Journal 9

When Freud did his psychological analysis of people, he took on the task of interviewing people, and trying to understand what they really thought. From everything that our book presents to us, and even moreso from our limited required reading, there is no possible way to understand someone's true thoughts. The Norton version claims that these sonnets were likely produced unauthorized. They very well might have been fictional, glimpses into thoughts that Shakes had for a moment or two (very Freudian concept) that reveal his true tendencies, or they could be edited misinterpretations of Shakespeare. To analyze literature that has so many questions around it isn't too much of a problem, it is when you expect to find Shakes' personality within the literature that you run into problems. Freud was looking to discover people and the only person you will discover through your Shakespeare reading is yourself. "Since the world began and men have killed one another no one has ever committed such a crime against his fellow man without comforting himself with this same idea. This idea is le bien public, the hypothetical welfare of other people." (Tolstoy's War and Peace)
We have been reading to discover Shakespeare, but have been using him as a means to justify ourselves.

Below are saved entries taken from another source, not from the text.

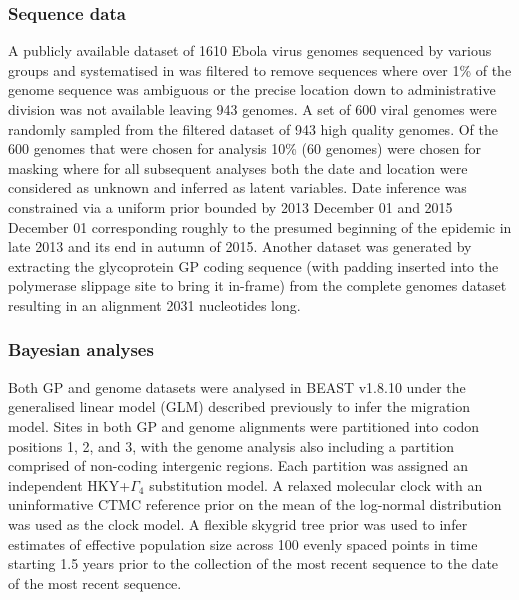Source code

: \documentclass{bmcart}
\begin{document}
\subsubsection*{Sequence data}
A publicly available dataset of 1610 Ebola virus genomes sequenced by various groups \cite{baize_emergence_2014,gire_genomic_2014,park_ebola_2015,carroll_temporal_2015,kugelman_monitoring_2015,ladner_evolution_2015,simon-loriere_distinct_2015,tong_genetic_2015,arias_rapid_2016,smits_genotypic_2015,quick_rapid_2015} and systematised in \cite{dudas_virus_2017} was filtered to remove sequences where over 1\% of the genome sequence was ambiguous or the precise location down to administrative division was not available leaving 943 genomes.
A set of 600 viral genomes were randomly sampled from the filtered dataset of 943 high quality genomes.
Of the 600 genomes that were chosen for analysis 10\% (60 genomes) were chosen for masking where for all subsequent analyses both the date and location were considered as unknown and inferred as latent variables.
Date inference was constrained via a uniform prior bounded by 2013 December 01 and 2015 December 01 corresponding roughly to the presumed beginning of the epidemic in late 2013 and its end in autumn of 2015.
Another dataset was generated by extracting the glycoprotein GP coding sequence (with padding inserted into the polymerase slippage site to bring it in-frame) from the complete genomes dataset resulting in an alignment 2031 nucleotides long.

\subsubsection*{Bayesian analyses}
Both GP and genome datasets were analysed in BEAST v1.8.10 \cite{suchard_bayesian_2018} under the generalised linear model (GLM) described previously \cite{faria_simultaneously_2013,lemey_unifying_2014,dudas_virus_2017} to infer the migration model.
Sites in both GP and genome alignments were partitioned into codon positions 1, 2, and 3, with the genome analysis also including a partition comprised of non-coding intergenic regions.
Each partition was assigned an independent HKY+$\Gamma_{4}$ \cite{hky_1985,yang_1994} substitution model.
A relaxed molecular clock \cite{drummond_2006} with an uninformative CTMC reference prior on the mean \cite{ferreira_bayesian_nodate} of the log-normal distribution was used as the clock model.
A flexible skygrid tree prior \cite{gill_2013} was used to infer estimates of effective population size across 100 evenly spaced points in time starting 1.5 years prior to the collection of the most recent sequence to the date of the most recent sequence.
\end{document}
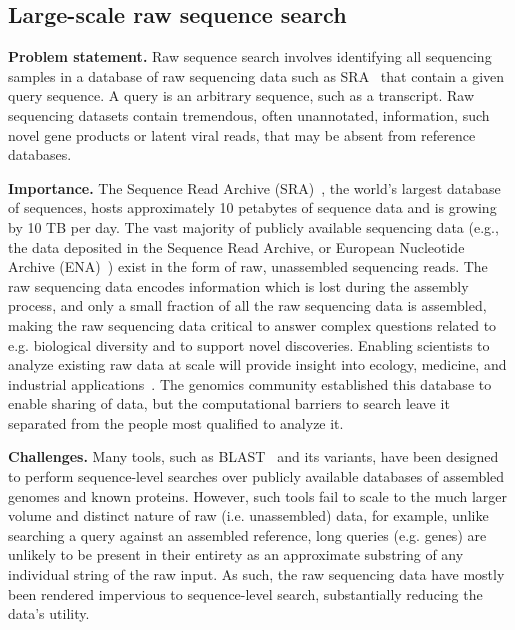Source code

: \subsection{Large-scale raw sequence search}
\label{subsec:lss}

\textbf{Problem statement.} Raw sequence search involves identifying all sequencing samples in a database of raw sequencing data such as SRA~\cite{kodama2012sequence,KatzSLKBO22} that contain a given query sequence. A query is an arbitrary sequence, such as a transcript. Raw sequencing datasets contain tremendous, often unannotated, information, such novel gene products or latent viral reads, that may be absent from reference databases.

\noindent
\textbf{Importance.}
The Sequence Read Archive (SRA)~\cite{kodama2012sequence}, the world’s largest database of sequences, hosts approximately 10 petabytes %
of sequence data and is growing by 
10 TB per day.
%
The vast majority of publicly available sequencing data (e.g., the data deposited in the Sequence Read Archive, or European Nucleotide Archive (ENA)~\cite{CumminsAABDEGHH22}) exist in the form of raw, unassembled sequencing reads. The raw sequencing data encodes information which is lost during the assembly process, and only a small fraction of all the raw sequencing data is assembled, making the raw sequencing data critical to answer complex questions related to e.g. biological diversity and to support novel discoveries.
%
Enabling scientists to analyze existing raw data at scale will provide insight into ecology, medicine, and industrial applications~\cite{LeviRAE18}.
%
The genomics community established this database to enable sharing of data, but the computational barriers to search leave it separated from the people most qualified to analyze it.

\noindent
\textbf{Challenges.}
Many tools, such as BLAST~\cite{altschul1990basic} and its variants, have been designed to perform sequence-level searches over publicly available databases of assembled genomes and known proteins. %
However, such tools fail to scale to the much larger volume and distinct nature of raw (i.e. unassembled) data, for example, unlike searching a query against an assembled reference, long queries (e.g. genes) are unlikely to be present in their entirety as an approximate substring of any individual string of the raw input. As such, the raw sequencing data have mostly been rendered impervious to sequence-level search, substantially reducing the data's utility.
%

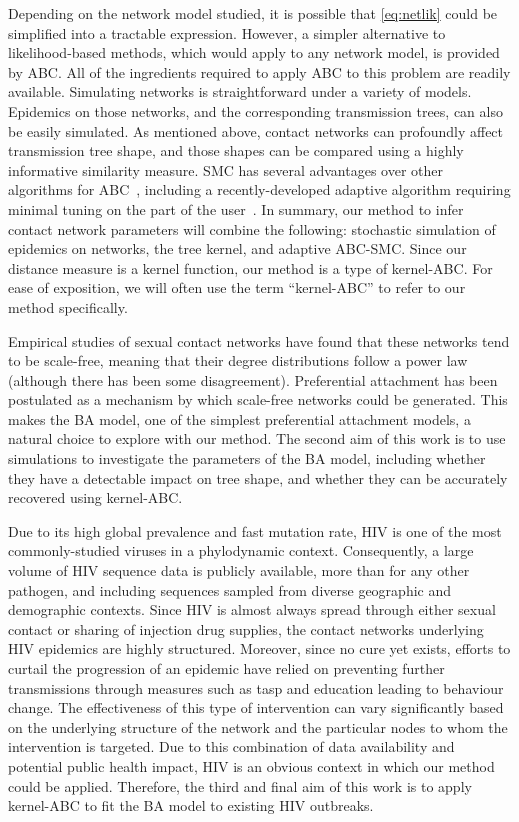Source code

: Depending on the network model studied, it is possible that \cref{eq:netlik}
could be simplified into a tractable expression. However, a simpler alternative
to likelihood-based methods, which would apply to any network model, is
provided by \gls{ABC}. All of the ingredients required to apply \gls{ABC} to
this problem are readily available. Simulating networks is straightforward
under a variety of models. Epidemics on those networks, and the corresponding
transmission trees, can also be easily simulated. As mentioned above, contact
networks can profoundly affect transmission tree shape, and those shapes can be
compared using a highly informative similarity measure. \Gls{SMC} has several
advantages over other algorithms for \gls{ABC}~\autocite{mckinley2009inference},
including a recently-developed adaptive algorithm requiring minimal tuning on
the part of the user~\autocite{del2012adaptive}. In summary, our method to
infer contact network parameters will combine the following: stochastic
simulation of epidemics on networks, the tree kernel, and adaptive
\gls{ABC}-\gls{SMC}. Since our distance measure is a kernel function, our
method is a type of kernel-\gls{ABC}. For ease of exposition, we will often use
the term ``kernel-\gls{ABC}'' to refer to our method specifically.

Empirical studies of sexual contact networks have found that these networks
tend to be scale-free, meaning that their degree distributions follow a power
law (although there has been some disagreement). Preferential attachment has
been postulated as a mechanism by which scale-free networks could be generated.
This makes the \gls{BA} model, one of the simplest preferential attachment
models, a natural choice to explore with our method. The second aim of this
work is to use simulations to investigate the parameters of the \gls{BA} model,
including whether they have a detectable impact on tree shape, and whether they
can be accurately recovered using kernel-\gls{ABC}.

Due to its high global prevalence and fast mutation rate, \gls{HIV} is one of
the most commonly-studied viruses in a phylodynamic context. Consequently, a
large volume of \gls{HIV} sequence data is publicly available, more than for
any other pathogen, and including sequences sampled from diverse geographic and
demographic contexts. Since \gls{HIV} is almost always spread through either
sexual contact or sharing of injection drug supplies, the contact networks
underlying \gls{HIV} epidemics are highly structured. Moreover, since no cure
yet exists, efforts to curtail the progression of an epidemic have relied on
preventing further transmissions through measures such as \gls{tasp} and
education leading to behaviour change. The effectiveness of this type of
intervention can vary significantly based on the underlying structure of the
network and the particular nodes to whom the intervention is targeted. Due to
this combination of data availability and potential public health impact,
\gls{HIV} is an obvious context in which our method could be applied.
Therefore, the third and final aim of this work is to apply kernel-\gls{ABC} to
fit the \gls{BA} model to existing \gls{HIV} outbreaks.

Thus, when I read "That I may not be so, nor thou belied,
Bear thine eyes straight, though thy proud heart go wide." I see through my eyes that this lines up so perfectly with the idea of the "straight and narrow path," and see Shakespeare in the same struggle I face to not fall into depression at the way our miserable world works, but to keep my eyes on something different.

"Do I not think on thee, when I forgot
Am of myself, all tyrant, for thy sake?" Just read that Tolstoy quote again. Shakes is facing the same thing I read after reading that quote. Have I become a terrible person with the excuse that it is for others?

"But why of two oaths' breach do I accuse thee,
When I break twenty? I am perjured most;"
I feel you, bro. Shakes me and you are both monsters realizing how terrible we are compared to the few troubles most people have.

Hmm... (AKA I can't think of a better title)

The idea of a biased perspective is certainly a valid one; we all approach things from different angles dependent on who we are as a person, our upbringing and life experiences, etc. That interested me a lot; it was my perception that Shakespeare was a very id-oriented and sexual person...but as I type this, I am listening to (and ok, dancing too as well), Lady GaGa's "LoveGame". Maybe it is my own sexuality that makes me see him in such a light, while your perspective of struggling to live based on a "straight and narrow" path was completely foreign to me and I had not thought of that before.

Obviously we will never know, but it's fun to speculate, and even more fun to find a way to relate to one of the world's most renowned literary geniuses.

I liked the Tolstoy quote in conjunction with Shakespeare; a good mixture, I think.
-Hilary

I love Tolstoy

We should have a class on Leo Tolstoy offered at school.
It's tough to analyze Shakespeare because considering how much I think I am effected by my surroundings (my super ego or ego maybe), Shakes would have been too. Since we haven't looked much into what was going on around him when he was writing these, it is hard to tell what is id and what isn't. Crazy history. One of my biggest questions with life is: at what point do we forget (lose) history?
Ryan K Bishop

Awesome!

I really enjoyed your take on the Freudian analysis. The sonnets do take on entirely different meanings when we take them one by one or even line by line and relate them to our lives. Although, I do wonder, if you had to say one thing you can tell about Shakes from these poems... what would you say you can tell about him?

-Renee Ward

One thing

I have a lot of different theories. I think the one thing we can certainly deduce is that Shakes is just as human as all of us. He has had glimpses into thoughts good and bad. The thing is Shakes had a life before the first quatrain of sonnet one and had a life after the very last couplet.